No dia 1 de Agosto de 1942, nasceu em Vila Nova de Milfontes a Colónia Balnear, com a finalidade de proporcionar à Juventude Católica Feminina, a estadia na praia, para o seu robustecimento físico, aperfeiçoamento espiritual e desenvolvimento social e apostólico.
Inicialmente foram alugadas as casas onde ficaram hospedadas as 24 filiadas da Juventude Católica Feminina e os 2 sacerdotes. No ano seguinte, a mesma equipa estava reunida em Milfontes, mas desta vez melhorou-se a situação da Colónia e alargou-se a sua capacidade e aperfeiçoou-se a sua esfera de acção concreta, estendendo-se às crianças da Diocese de Beja, os benefícios da praia.
Nesta altura, descobriu-se uma pequena cerca com uma casa no meio que tinha uns pequenos quartos e uma sala térrea que poderia vir a servir de refeitório. Mas foi em 1944, que se arrendou o dito imóvel, ficando a servir de sede da Colónia. O Dono deste imóvel, Sr. Simões, de Cercal do Alentejo, tendo enviuvado, resolveu vender o imóvel que tinha arrendado. Era, pois necessário deixá-lo ou ... comprá-lo. Custava naquela altura 28 contos.(...) Era uma quantia incomportável para as posses da Direcção da Juventude Católica Feminina. Mas, naquela altura, encontravam-se em Milfontes, a tomar os ares da praia, duas senhoras, ilustres pelo seu sangue, e bem conhecidas pela sua generosidade para com a causa cristã. Eram as Senhoras D. Maria Madalena da Silva Falcão de Odemira, e D. Maria Julia de Brito Pais Falcão, de Colos.

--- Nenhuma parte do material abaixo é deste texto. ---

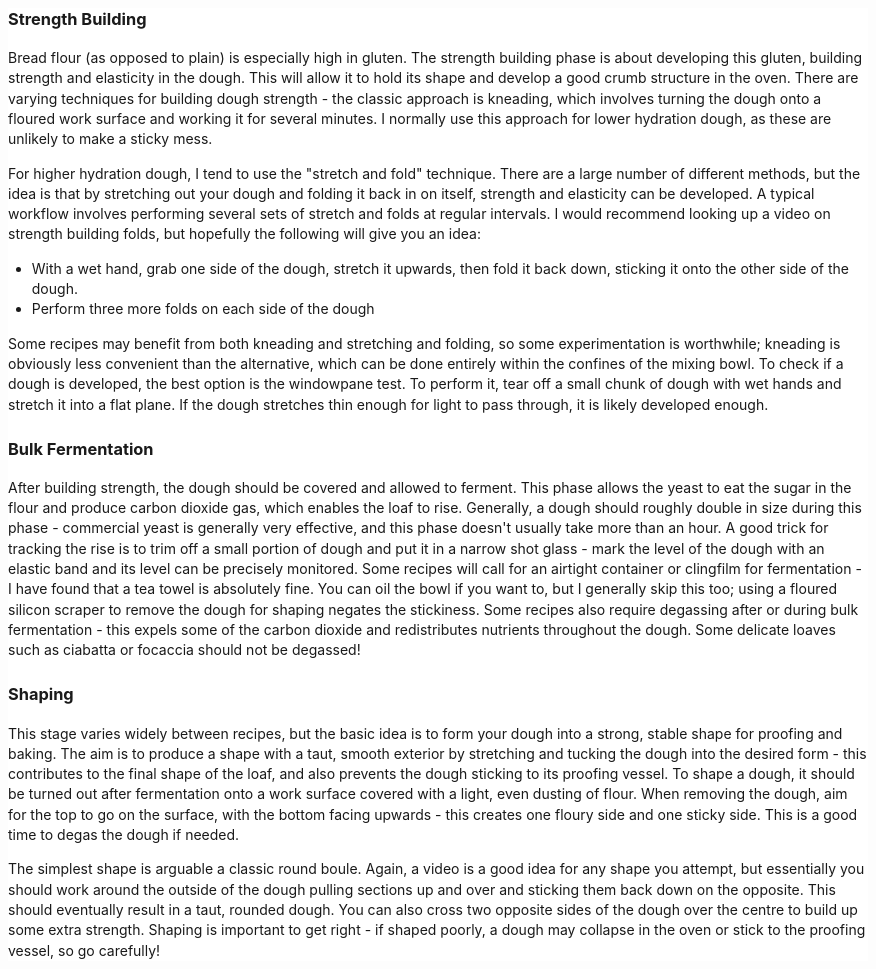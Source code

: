### Strength Building

Bread flour (as opposed to plain) is especially high in gluten. The strength building phase is about developing this gluten, building strength and elasticity in the dough. This will allow it to hold its shape and develop a good crumb structure in the oven. There are varying techniques for building dough strength - the classic approach is kneading, which involves turning the dough onto a floured work surface and working it for several minutes. I normally use this approach for lower hydration dough, as these are unlikely to make a sticky mess.

For higher hydration dough, I tend to use the "stretch and fold" technique. There are a large number of different methods, but the idea is that by stretching out your dough and folding it back in on itself, strength and elasticity can be developed. A typical workflow involves performing several sets of stretch and folds at regular intervals. I would recommend looking up a video on strength building folds, but hopefully the following will give you an idea:

- With a wet hand, grab one side of the dough, stretch it upwards, then fold it back down, sticking it onto the other side of the dough.
- Perform three more folds on each side of the dough

Some recipes may benefit from both kneading and stretching and folding, so some experimentation is worthwhile; kneading is obviously less convenient than the alternative, which can be done entirely within the confines of the mixing bowl. To check if a dough is developed, the best option is the windowpane test. To perform it, tear off a small chunk of dough with wet hands and stretch it into a flat plane. If the dough stretches thin enough for light to pass through, it is likely developed enough.

### Bulk Fermentation

After building strength, the dough should be covered and allowed to ferment. This phase allows the yeast to eat the sugar in the flour and produce carbon dioxide gas, which enables the loaf to rise. Generally, a dough should roughly double in size during this phase - commercial yeast is generally very effective, and this phase doesn't usually take more than an hour. A good trick for tracking the rise is to trim off a small portion of dough and put it in a narrow shot glass - mark the level of the dough with an elastic band and its level can be precisely monitored. Some recipes will call for an airtight container or clingfilm for fermentation - I have found that a tea towel is absolutely fine. You can oil the bowl if you want to, but I generally skip this too; using a floured silicon scraper to remove the dough for shaping negates the stickiness. Some recipes also require degassing after or during bulk fermentation - this expels some of the carbon dioxide and redistributes nutrients throughout the dough. Some delicate loaves such as ciabatta or focaccia should not be degassed!

### Shaping

This stage varies widely between recipes, but the basic idea is to form your dough into a strong, stable shape for proofing and baking. The aim is to produce a shape with a taut, smooth exterior by stretching and tucking the dough into the desired form - this contributes to the final shape of the loaf, and also prevents the dough sticking to its proofing vessel. To shape a dough, it should be turned out after fermentation onto a work surface covered with a light, even dusting of flour. When removing the dough, aim for the top to go on the surface, with the bottom facing upwards - this creates one floury side and one sticky side. This is a good time to degas the dough if needed.

The simplest shape is arguable a classic round boule. Again, a video is a good idea for any shape you attempt, but essentially you should work around the outside of the dough pulling sections up and over and sticking them back down on the opposite. This should eventually result in a taut, rounded dough. You can also cross two opposite sides of the dough over the centre to build up some extra strength. Shaping is important to get right - if shaped poorly, a dough may collapse in the oven or stick to the proofing vessel, so go carefully!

Foi por inspiração Divina, que o Senhor Padre Joaquim Maria Lourenço, então Assistente Eclesiástico da Juventude Católica Feminina, procurou as duas Senhoras acima referidas, o que impressionou vivamente aquelas almas que responderam: "- Acabar a Colónia de Férias?! ... não pode ser! Nós vamos fazer a compra que nos propõe". (1) Perante esta inteligente e generosa resposta, o Sr. Padre Lourenço, (Futuro Fundador do Instituto Nossa Senhora de Fátima e do actual Colégio de Nossa Senhora da Graça), (2) respondeu: "Minhas Senhoras! Vossas Excelências acabaram de lançar a primeira pedra de uma grande obra. O futuro o dirá". Era uma profecia! ...
Foi o registo definitivo do nascimento desta simpática e importante iniciativa de carácter religioso-social que foi a Colónia de Férias da J. C. F. de Beja e que, mais tarde, tomou o nome de "Colónia Balnear de Nossa Senhora de Fátima". Era apenas o começo, precisava-se de dinheiro, para se atingirem os objectivos em vista. Sem o vil metal indispensável, na verdade, assim é. Sem ele, na complexidade das coisas deste mundo, nem as causas morais e espirituais podem desenvolver-se ou sequer realizar-se. É assim a condição humana ... e a Colónia de Férias precisava de se desenvolver. A quem pedi-lo? Estava-se em plena guerra mundial. Recorreu-se ao Estado cujas finanças estavam, particularmente prósperas. Através do Senhor Subsecretário da Assistência Social, foi recebido o montante de 15 contos. Com estas e outras ajudas, ia crescendo a obra. As necessidades eram crescentes, por isso o lema era "sempre mais e melhor" e mãos à obra. Feitos dois projectos e um deles aprovado, eram necessários 1700 contos para a Colónia Balnear. Através do Sr. Dr. Trigo de Negreiros, então Subsecretário da Assistência Social, conseguiu-se 300 contos. O resto por outras bandas (...). Com a ajuda de amigos, entre os quais o Sr. Domingos de Carvalho Bragança, afurtunado Alentejano que vivia em Lisboa, "homem que fazia bem a muita gente", fez-se uma tourada em Beja, com um ilustre Cartel, Manuel dos Santos, a melhor vedeta tauromática desse tempo, João Núncio e Simão da Veiga. A corrida foi marcada para Beja e realizou-se no dia 10 de Agosto. "dia da tradicional e afamada Feira de São Lourenço". Não havia memória de uma enchente assim. Foi um êxito e a receita líquida foi de 113 contos.